**The task**
Quote the whole listing word for word. Do not include the pictures.

**Data records**
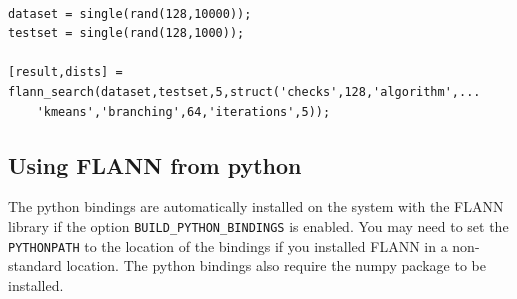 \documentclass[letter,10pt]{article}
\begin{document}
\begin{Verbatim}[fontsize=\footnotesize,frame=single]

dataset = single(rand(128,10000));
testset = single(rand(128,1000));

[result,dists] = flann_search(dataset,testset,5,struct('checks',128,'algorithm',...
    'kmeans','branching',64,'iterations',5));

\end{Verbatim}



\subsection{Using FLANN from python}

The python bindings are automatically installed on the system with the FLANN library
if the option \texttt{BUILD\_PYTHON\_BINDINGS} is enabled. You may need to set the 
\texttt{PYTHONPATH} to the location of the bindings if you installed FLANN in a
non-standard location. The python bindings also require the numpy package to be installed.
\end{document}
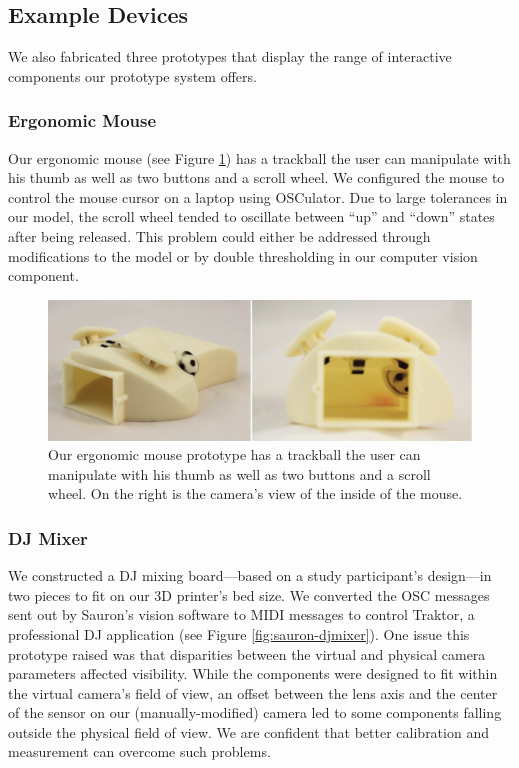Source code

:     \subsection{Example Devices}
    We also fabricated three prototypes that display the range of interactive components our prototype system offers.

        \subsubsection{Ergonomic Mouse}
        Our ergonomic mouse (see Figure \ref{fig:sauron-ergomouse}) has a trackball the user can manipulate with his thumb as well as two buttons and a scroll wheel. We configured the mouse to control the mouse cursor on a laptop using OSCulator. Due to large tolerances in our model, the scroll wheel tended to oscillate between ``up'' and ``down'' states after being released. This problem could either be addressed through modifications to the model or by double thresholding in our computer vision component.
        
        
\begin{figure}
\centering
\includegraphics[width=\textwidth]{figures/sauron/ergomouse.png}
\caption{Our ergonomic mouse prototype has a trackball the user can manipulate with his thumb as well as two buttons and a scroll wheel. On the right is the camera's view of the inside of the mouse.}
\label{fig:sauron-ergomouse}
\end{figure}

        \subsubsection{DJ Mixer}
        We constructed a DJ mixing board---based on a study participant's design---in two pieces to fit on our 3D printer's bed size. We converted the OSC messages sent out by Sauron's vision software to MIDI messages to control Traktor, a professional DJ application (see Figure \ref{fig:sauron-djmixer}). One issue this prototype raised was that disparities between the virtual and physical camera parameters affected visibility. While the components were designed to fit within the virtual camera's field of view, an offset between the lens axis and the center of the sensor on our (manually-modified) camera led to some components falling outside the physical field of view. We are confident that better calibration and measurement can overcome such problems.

**Solution**
 \documentclass[letter,10pt]{article}
\begin{document}
\begin{Verbatim}[fontsize=\footnotesize,frame=single]

dataset = single(rand(128,10000));
testset = single(rand(128,1000));

[result,dists] = flann_search(dataset,testset,5,struct('checks',128,'algorithm',...
    'kmeans','branching',64,'iterations',5));

\end{Verbatim}



\subsection{Using FLANN from python}

The python bindings are automatically installed on the system with the FLANN library
if the option \texttt{BUILD\_PYTHON\_BINDINGS} is enabled. You may need to set the 
\texttt{PYTHONPATH} to the location of the bindings if you installed FLANN in a
non-standard location. The python bindings also require the numpy package to be installed.
\end{document}
Source code

:     \subsection{Example Devices}
    We also fabricated three prototypes that display the range of interactive components our prototype system offers.

        \subsubsection{Ergonomic Mouse}
        Our ergonomic mouse (see Figure \ref{fig:sauron-ergomouse}) has a trackball the user can manipulate with his thumb as well as two buttons and a scroll wheel. We configured the mouse to control the mouse cursor on a laptop using OSCulator. Due to large tolerances in our model, the scroll wheel tended to oscillate between ``up'' and ``down'' states after being released. This problem could either be addressed through modifications to the model or by double thresholding in our computer vision component.
        
        
\begin{figure}
\centering
\includegraphics[width=\textwidth]{figures/sauron/ergomouse.png}
\caption{Our ergonomic mouse prototype has a trackball the user can manipulate with his thumb as well as two buttons and a scroll wheel. On the right is the camera's view of the inside of the mouse.}
\label{fig:sauron-ergomouse}
\end{figure}

        \subsubsection{DJ Mixer}
        We constructed a DJ mixing board---based on a study participant's design---in two pieces to fit on our 3D printer's bed size. We converted the OSC messages sent out by Sauron's vision software to MIDI messages to control Traktor, a professional DJ application (see Figure \ref{fig:sauron-djmixer}). One issue this prototype raised was that disparities between the virtual and physical camera parameters affected visibility. While the components were designed to fit within the virtual camera's field of view, an offset between the lens axis and the center of the sensor on our (manually-modified) camera led to some components falling outside the physical field of view. We are confident that better calibration and measurement can overcome such problems.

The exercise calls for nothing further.